Dans cette perspective, le transnationalisme n’est pas le fait d’une élite. La notion s’éloigne d’une vision cosmopolite élitiste pour s’appliquer à des migrants qui en développant leurs propres ressources, peuvent eux aussi mener une existence cosmopolite. Ce développement d’une économie ethnique transnationale qui imite le fonctionnement des firmes transnationales correspond aussi à une stratégie d’adaptation des migrants suite à la diminution de la demande de main d’œuvre immigrée dans l’industrie. Le développement de l’économie ethnique amène la création d’enclaves ethniques qui augmentent la visibilité des communautés transnationales.

Les communautés transnationales apparaissent postérieurement à la formation des États-nations à partir desquels elles se dispersent. Elles naissent principalement avec l’accélération de la mondialisation dès la seconde moitié du 20ème, et représentent une figure de l’économie mondialisée. En cela, elles ne doivent pas être confondues avec les diasporas, figures de l’exil politique. Leur dispersion ne correspond pas à un exil mais est liée à l’économie. Elles représentent le prolongement de leur État d’origine alors que la diaspora symbolise la rupture avec l’État d’origine. La communauté transnationale, communautés aux trois terres, « ici », « là-bas », et « ailleurs », diffère de la diaspora, nation sans terre. La figure de la communauté transnationale correspond à une période de compromis entre l’État et le Monde mobile, le marché. Entre le politique et l’économique.

Les communautés transnationales entretiennent des liens transnationaux familiaux, amicaux,  économiques, culturels, politiques, religieux par-dessus les frontières. Numériquement importantes et solidaires dans l’ailleurs, leur dimension associative et organisationnelle en réseau est fondamentale à leur fonctionnement. Elles développent une identité culturelle forte qui leur sert de ciment à travers la planète. Elles perpétuent des valeurs et des traditions dans l’immigration. Leur culture peut être diffusée et accessible partout grâce aux médias, mais aussi à travers la diffusion économique des productions culturelles à l’échelle mondiale.

Elles construisent des identités qui leur sont propres au sein d’espaces non culturellement homogènes. Cette identité sera composée en partie par le nationalisme, la langue et la culture du pays d’origine avec lequel elles maintiennent un lien. Mais elles vont réinterpréter dans le mouvement le nationalisme diffusé par leur État d’origine. Ces nationalismes modifiés dans l’immigration vont en retour le redéfinir dans l’État d’origine. Un État d’origine qui peut utiliser sa communauté transnationale pour devenir lui-même transnational. Leur identité n’est donc pas celle du pays d’origine. Elles développent donc une identité spécifique, liée et modifiée par la mobilité, influencée par la société d’installation.
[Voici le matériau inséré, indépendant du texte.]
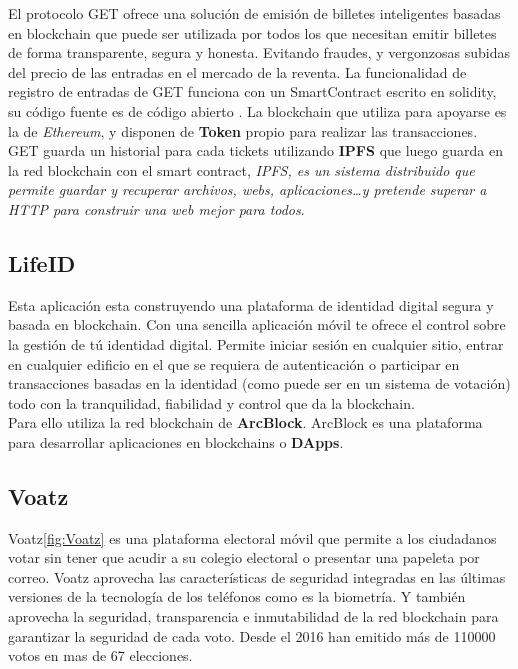 El protocolo GET ofrece una solución de emisión de billetes inteligentes basadas en blockchain que puede ser utilizada por todos los que necesitan emitir billetes de forma transparente, segura y honesta. Evitando fraudes, y vergonzosas subidas del precio de las entradas en el mercado de la reventa. La funcionalidad de registro de entradas de GET funciona con un SmartContract escrito en solidity, su código fuente es de código abierto \cite{srcGET}. La blockchain que utiliza para apoyarse es la de \emph{Ethereum}, y disponen de \textbf{Token} propio para realizar las transacciones\cite{tokGET}. GET guarda un historial para cada tickets utilizando \textbf{IPFS}\cite{IPFS} que luego guarda en la red blockchain con el smart contract, \textit{IPFS, es un sistema distribuido que permite guardar y recuperar archivos, webs, aplicaciones\dots y pretende superar a HTTP para construir una web mejor para todos}.

\subsection{LifeID}

Esta aplicación esta construyendo una plataforma de identidad digital segura y basada en blockchain. Con una sencilla aplicación móvil te ofrece el control sobre la gestión de tú identidad digital. Permite iniciar sesión en cualquier sitio, entrar en cualquier edificio en el que se requiera de autenticación o participar en transacciones basadas en la identidad (como puede ser en un sistema de votación) todo con la tranquilidad, fiabilidad y control que da la blockchain. \\ 

Para ello utiliza la red blockchain de \textbf{ArcBlock}\cite{webArc,alianzaArc}. ArcBlock es una plataforma para desarrollar aplicaciones en blockchains o \textbf{DApps}\cite{dapps}. 

\subsection{Voatz}

Voatz\ref{fig:Voatz} es una plataforma electoral móvil que permite a los ciudadanos votar sin tener que acudir a su colegio electoral o presentar una papeleta por correo. Voatz aprovecha las características de seguridad integradas en las últimas versiones de la tecnología de los teléfonos como es la biometría. Y también aprovecha la seguridad, transparencia e inmutabilidad de la red blockchain para garantizar la seguridad de cada voto. Desde el 2016 han emitido más de 110000 votos en mas de 67 elecciones. 

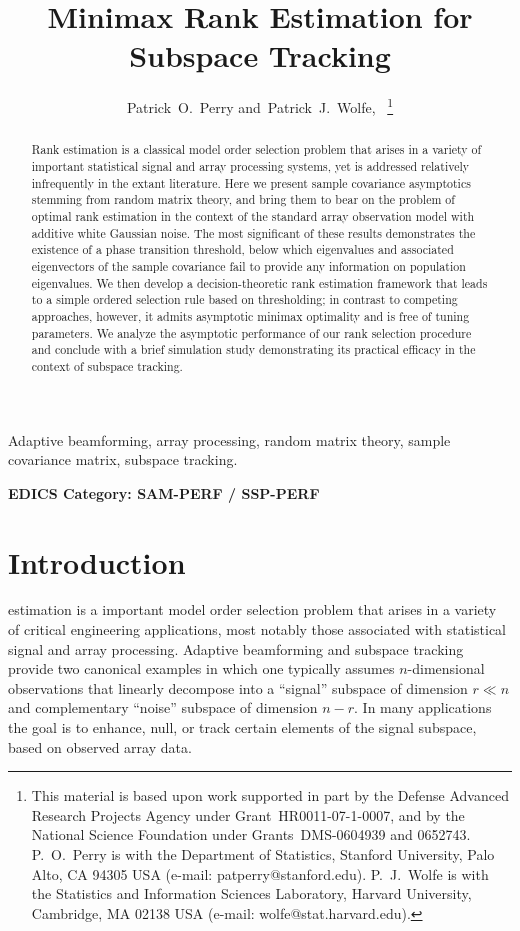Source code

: \documentclass[final]{IEEEtran} %
\title{Minimax Rank Estimation for Subspace Tracking}%
\author{Patrick~O.~Perry and~Patrick~J.~Wolfe,~\IEEEmembership{Senior Member,~IEEE}%
                \thanks{This material is based upon work
          supported in part by the Defense Advanced Research Projects Agency under Grant~HR0011-07-1-0007, and by the National Science Foundation under Grants~DMS-0604939 and 0652743.
          \newline \indent P.~O.~Perry is with the Department of Statistics, Stanford University, Palo Alto, CA 94305 USA (e-mail: patperry@stanford.edu).  P.~J.~Wolfe is with the Statistics and Information Sciences Laboratory, Harvard University, Cambridge, MA 02138 USA (e-mail: wolfe@stat.harvard.edu).
          }
}
\begin{document}
\maketitle

\begin{abstract}%
Rank estimation is a classical model order selection problem that arises in a variety of important statistical signal and array processing systems, yet is addressed relatively infrequently in the extant literature.  Here we present sample covariance asymptotics stemming from random matrix theory, and bring them to bear on the problem of optimal rank estimation in the context of the standard array observation model with additive white Gaussian noise.  The most significant of these results demonstrates the existence of a phase transition threshold, below which eigenvalues and associated eigenvectors of the sample covariance fail to provide any information on population eigenvalues.  We then develop a decision-theoretic rank estimation framework that leads to a simple ordered selection rule based on thresholding; in contrast to competing approaches, however, it admits asymptotic minimax optimality and is free of tuning parameters.  We analyze the asymptotic performance of our rank selection procedure and conclude with a brief simulation study demonstrating its practical efficacy in the context of subspace tracking.
\end{abstract}

\begin{IEEEkeywords}%
Adaptive beamforming, array processing, random matrix theory, sample covariance matrix, subspace tracking.
\end{IEEEkeywords}

\ifCLASSOPTIONpeerreview
\begin{center}%
\bfseries EDICS Category: SAM-PERF / SSP-PERF
\end{center}
\fi
\IEEEpeerreviewmaketitle

\section{Introduction}
\label{sec:intro}

 estimation is a important model order selection problem that arises in a variety of critical engineering applications, most notably those associated with statistical signal and array processing.  Adaptive beamforming and subspace tracking provide two canonical examples in which one typically assumes $n$-dimensional observations that linearly decompose into a ``signal'' subspace of dimension $r \ll n$ and complementary ``noise'' subspace of dimension $n - r$.  In many applications the goal is to enhance, null, or track certain elements of the signal subspace, based on observed array data.
\end{document}

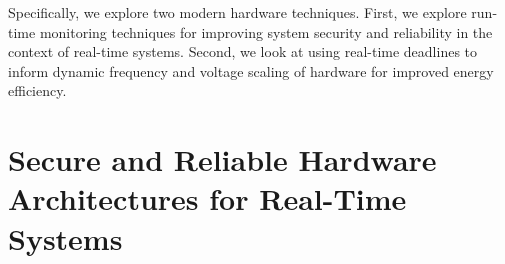 Specifically, we explore two modern hardware techniques. First, we explore
run-time monitoring techniques for improving system security and reliability in
the context of real-time systems. Second, we look at using real-time deadlines
to inform dynamic frequency and voltage scaling of hardware for improved energy efficiency.

% 

\section{Secure and Reliable Hardware Architectures for Real-Time Systems}
\label{sec:intro.security}

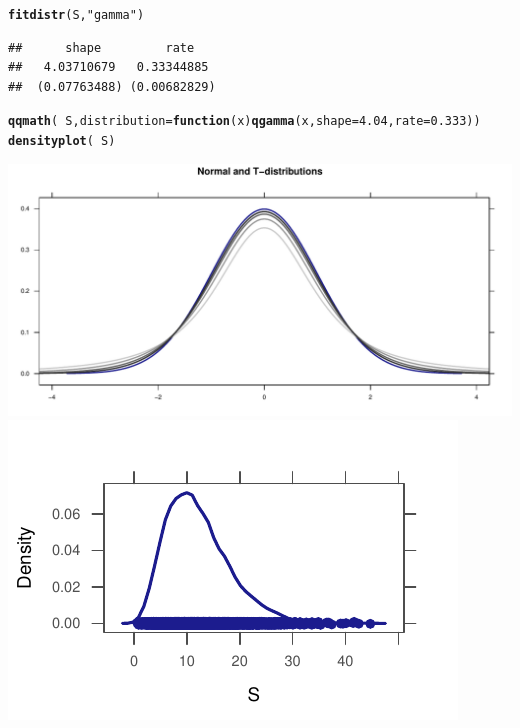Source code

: \documentclass[twoside]{book}\usepackage[]{graphicx}\usepackage[]{xcolor}
\makeatletter
\def\maxwidth{ %
  \ifdim\Gin@nat@width>\linewidth
    \linewidth
  \else
    \Gin@nat@width
  \fi
}
\newcommand{\hlnum}[1]{\textcolor[rgb]{0.686,0.059,0.569}{#1}}%
\newcommand{\hlstr}[1]{\textcolor[rgb]{0.192,0.494,0.8}{#1}}%
\newcommand{\hlopt}[1]{\textcolor[rgb]{0,0,0}{#1}}%
\newcommand{\hlstd}[1]{\textcolor[rgb]{0.345,0.345,0.345}{#1}}%
\newcommand{\hlkwa}[1]{\textcolor[rgb]{0.161,0.373,0.58}{\textbf{#1}}}%
\newcommand{\hlkwc}[1]{\textcolor[rgb]{0.333,0.667,0.333}{#1}}%
\newcommand{\hlkwd}[1]{\textcolor[rgb]{0.737,0.353,0.396}{\textbf{#1}}}%
\newenvironment{kframe}{%
 \def\at@end@of@kframe{}%
 \ifinner\ifhmode%
  \def\at@end@of@kframe{\end{minipage}}%
  \begin{minipage}{\columnwidth}%
 \fi\fi%
 \def\FrameCommand##1{\hskip\@totalleftmargin \hskip-\fboxsep
 \colorbox{shadecolor}{##1}\hskip-\fboxsep
     \hskip-\linewidth \hskip-\@totalleftmargin \hskip\columnwidth}%
 \MakeFramed {\advance\hsize-\width
   \@totalleftmargin\z@ \linewidth\hsize
   \@setminipage}}%
 {\par\unskip\endMakeFramed%
 \at@end@of@kframe}
\newenvironment{knitrout}{}{} %
\makeatother
\begin{document}
\begin{solution}
\begin{knitrout}
{}



\end{knitrout}
\begin{knitrout}
\color{fgcolor}\begin{kframe}
\begin{alltt}
\hlkwd{fitdistr}\hlstd{(S,} \hlstr{"gamma"}\hlstd{)}
\end{alltt}
\begin{verbatim}
##      shape         rate   
##   4.03710679   0.33344885 
##  (0.07763488) (0.00682829)
\end{verbatim}
\begin{alltt}
\hlkwd{qqmath}\hlstd{(}\hlopt{~}\hlstd{S,} \hlkwc{distribution} \hlstd{=} \hlkwa{function}\hlstd{(}\hlkwc{x}\hlstd{)} \hlkwd{qgamma}\hlstd{(x,} \hlkwc{shape} \hlstd{=} \hlnum{4.04}\hlstd{,} \hlkwc{rate} \hlstd{=} \hlnum{0.333}\hlstd{))}
\hlkwd{densityplot}\hlstd{(}\hlopt{~}\hlstd{S)}
\end{alltt}
\end{kframe}

{\centering \includegraphics[width=\maxwidth]{figures/fig-unnamed-chunk-129-1} 
\includegraphics[width=\maxwidth]{figures/fig-unnamed-chunk-129-2} 

}
\end{knitrout}
\end{solution}
\end{document}
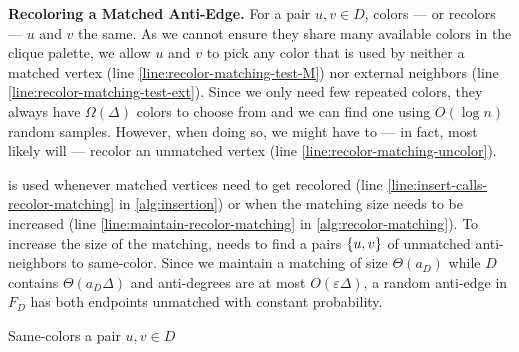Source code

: \documentclass[a4paper,english,11pt]{amsart}
\renewcommand{\paragraph}[1]{\medskip\noindent\textbf{#1}}
\theoremstyle{definition}
\DeclarePairedDelimiter{\set}{\{}{\}}
\newcommand{\eps}{\varepsilon}
\begin{document}
\paragraph{Recoloring a Matched Anti-Edge.}
For a pair $u,v \in D$,  colors --- or recolors --- $u$ and $v$ the same. As we cannot ensure they share many available colors in the clique palette, we allow $u$ and $v$ to pick any color that is used by neither a matched vertex (line \ref{line:recolor-matching-test-M}) nor external neighbors (line \ref{line:recolor-matching-test-ext}). Since we only need few repeated colors, they always have $\Omega( \Delta )$ colors to choose from and we can find one using $O(\log n)$ random samples. However, when doing so, we might have to --- in fact, most likely will --- recolor an unmatched vertex (line \ref{line:recolor-matching-uncolor}).

\RecolorMatching is used whenever matched vertices need to get recolored (line \ref{line:insert-calls-recolor-matching} in \cref{alg:insertion}) or when the matching size needs to be increased (line \ref{line:maintain-recolor-matching} in \cref{alg:recolor-matching}). To increase the size of the matching, \AddAntiEdgeMatching needs to find a pairs $\set{u,v}$ of unmatched anti-neighbors to same-color. Since we maintain a matching of size $\Theta(a_D)$ while $D$ contains $\Theta(a_D\Delta)$ and anti-degrees are at most $O( \eps\Delta )$, a random anti-edge in $F_D$ has both endpoints unmatched with constant probability.

\begin{algorithm}
    \caption{Same-colors a pair $u,v\in D$}
    \label{alg:recolor-matching}

\end{algorithm}
\end{document}
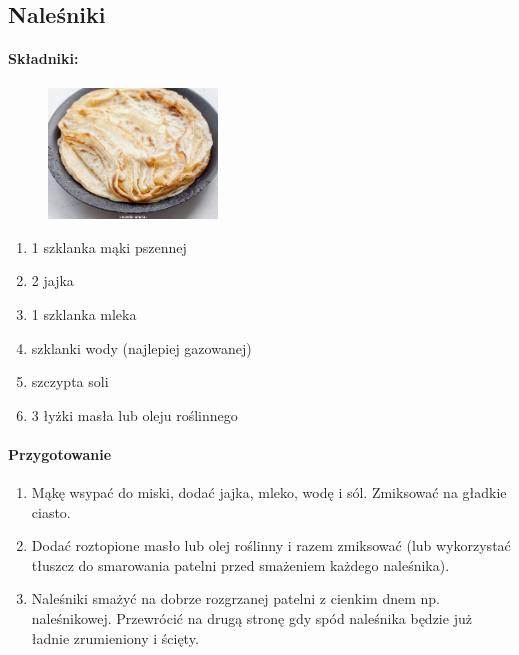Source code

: \documentclass{article}
\begin{document}
    \subsection{Naleśniki}
    \bigskip
    \paragraph{Składniki:}
    \begin{figure}
        \includegraphics[width=0.4\textwidth]{nalesniki.jpg}
    \end{figure}
    \begin{enumerate}
        \item 1 szklanka mąki pszennej
        \item 2 jajka
        \item 1 szklanka mleka
        \item {} szklanki wody (najlepiej gazowanej)
        \item szczypta soli
        \item 3 łyżki masła lub oleju roślinnego
    \end{enumerate}

    \paragraph{Przygotowanie}
    \begin{enumerate}
        \item Mąkę wsypać do miski, dodać jajka, mleko, wodę i sól. Zmiksować na
            gładkie ciasto.
        \item Dodać roztopione masło lub olej roślinny i razem zmiksować (lub
            wykorzystać tłuszcz do smarowania patelni przed smażeniem każdego
            naleśnika).
        \item Naleśniki smażyć na dobrze rozgrzanej patelni z cienkim dnem np.
            naleśnikowej. Przewrócić na drugą stronę gdy spód naleśnika będzie
            już ładnie zrumieniony i ścięty.
    \end{enumerate}
    \newpage
\end{document}
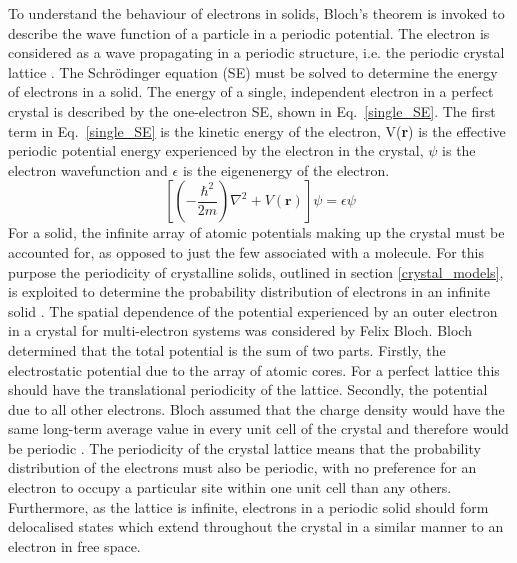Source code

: \documentclass[11pt, twoside]{report}
\begin{document}
To understand the behaviour of electrons in solids, Bloch's theorem is invoked to describe the wave function of a particle in a periodic potential. The electron is considered as a wave propagating in a periodic structure, i.e. the periodic crystal lattice \cite{small_semiconductor1}. The Schr{\"o}dinger equation (SE) must be solved to determine the energy of electrons in a solid. 
The energy of a single, independent electron in a perfect crystal is described by the one-electron SE, shown in Eq.~\ref{single_SE}. The first term in Eq.~\ref{single_SE} is the kinetic energy of the electron, V(\textbf{r}) is the effective periodic potential energy experienced by the electron in the crystal, $\psi$ is the electron wavefunction and $\epsilon$ is the eigenenergy of the electron.
\begin{equation} \label{single_SE}
\left[ \left(-\frac{\hbar^2}{2m}\right)\nabla^2 + V(\mathbf{r})\right]\psi = \epsilon \psi 
\end{equation}
For a solid, the infinite array of atomic potentials making up the crystal must be accounted for, as opposed to just the few associated with a molecule. For this purpose the periodicity of crystalline solids, outlined in section \ref{crystal_models}, is exploited to determine the probability distribution of electrons in an infinite solid \cite{Nelson3}. 
The spatial dependence of the potential experienced by an outer electron in a crystal for multi-electron systems was considered by Felix Bloch. Bloch determined that the total potential is the sum of two parts. Firstly, the electrostatic potential due to the array of atomic cores. For a perfect lattice this should have the translational periodicity of the lattice. Secondly, the potential due to all other electrons. Bloch assumed that the charge density would have the same long-term average value in every unit cell of the crystal and therefore would be periodic \cite{fund_semi}.
The periodicity of the crystal lattice means that the probability distribution of the electrons must also be periodic, with no preference for an electron to occupy a particular site within one unit cell than any others. Furthermore, as the lattice is infinite, electrons in a periodic solid should form delocalised states which extend throughout the crystal in a similar manner to an electron in free space.

\end{document}
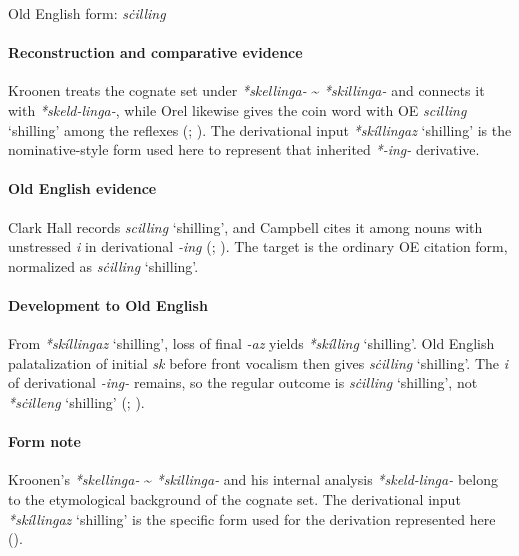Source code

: \documentclass[
  british,
  a4paper,
]{article}
\providecommand{\Recon}[1]{\emph{*#1}}
\begin{document}
Old English form: \emph{sċilling}

\paragraph{Reconstruction and comparative
evidence}\label{reconstruction-and-comparative-evidence-51}

Kroonen treats the cognate set under \emph{*skellinga-}
\textasciitilde{} \emph{*skillinga-} and connects it with
\emph{*skeld-linga-}, while Orel likewise gives the coin word with OE
{\emph{scilling}} `shilling' among the reflexes
(; ). The derivational input \Recon{skíllingaz} `shilling' is the
nominative-style form used here to represent that inherited
\emph{*-ing-} derivative.

\paragraph{Old English evidence}\label{old-english-evidence-53}

Clark Hall records \emph{scilling} `shilling', and Campbell cites it
among nouns with unstressed \emph{i} in derivational \emph{-ing}
(;
). The target is the ordinary
OE citation form, normalized as \emph{sċilling} `shilling'.

\paragraph{Development to Old
English}\label{development-to-old-english-52}

From \Recon{skíllingaz} `shilling', loss of final \emph{-az} yields
\Recon{skílling} `shilling'. Old English palatalization of initial
\emph{sk} before front vocalism then gives \emph{sċilling} `shilling'.
The \emph{i} of derivational \emph{-ing-} remains, so the regular
outcome is \emph{sċilling} `shilling', not \Recon{sċilleng} `shilling'
(;
).

\paragraph{Form note}\label{form-note-14}

Kroonen's \emph{*skellinga-} \textasciitilde{} \emph{*skillinga-} and
his internal analysis \emph{*skeld-linga-} belong to the etymological
background of the cognate set. The derivational input \Recon{skíllingaz}
`shilling' is the specific form used for the derivation represented here
().
\end{document}
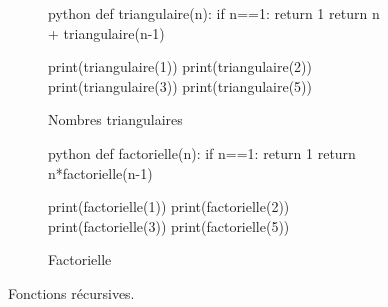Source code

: \begin{figure}[h!]
\begin{subfigure}{.5\textwidth}
\begin{mintedbox}{python}
def triangulaire(n):
	if n==1:
		return 1
	return n + triangulaire(n-1)
	
print(triangulaire(1))
print(triangulaire(2))
print(triangulaire(3))
print(triangulaire(5))
\end{mintedbox}
\caption{Nombres triangulaires}
\label{fig:3a}
\end{subfigure}
\begin{subfigure}{.5\textwidth}
\begin{mintedbox}{python}
def factorielle(n):
	if n==1:
		return 1
	return n*factorielle(n-1)
	
print(factorielle(1))
print(factorielle(2))
print(factorielle(3))
print(factorielle(5))
\end{mintedbox}
\caption{Factorielle}
\label{fig:3b}
\end{subfigure}

\caption{Fonctions récursives.}
\label{fig:3}
\end{figure}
Une identité qui comporte des accents d’ici, de là-bas et d’ailleurs.

Les communautés transnationales peuvent être liées entre autres par une identification régionale ou nationale, par la langue, la religion, leur expérience commune de la mobilité, leur expérience d’immigration. Elles peuvent faire la synthèse de la diversité nationale du pays d’origine dans l’immigration en se réunissant dans leur nouveau territoire ou étant réunies de l’extérieur. On parle alors de « pan-ethnicité » (Y.L. Espiritu). Mais ce n’est pas forcément le cas, les différences internes peuvent se perpétuer à l’extérieur.

Unies par une identité culturelle, les communautés transnationales participent de cette quête obsessionnelle d’identité née dans le sillage de la peur d’une mondialisation culturellement uniformisante, en même temps qu’elle la démente, de par le caractère hybride, bricolé, complexe de leur identité.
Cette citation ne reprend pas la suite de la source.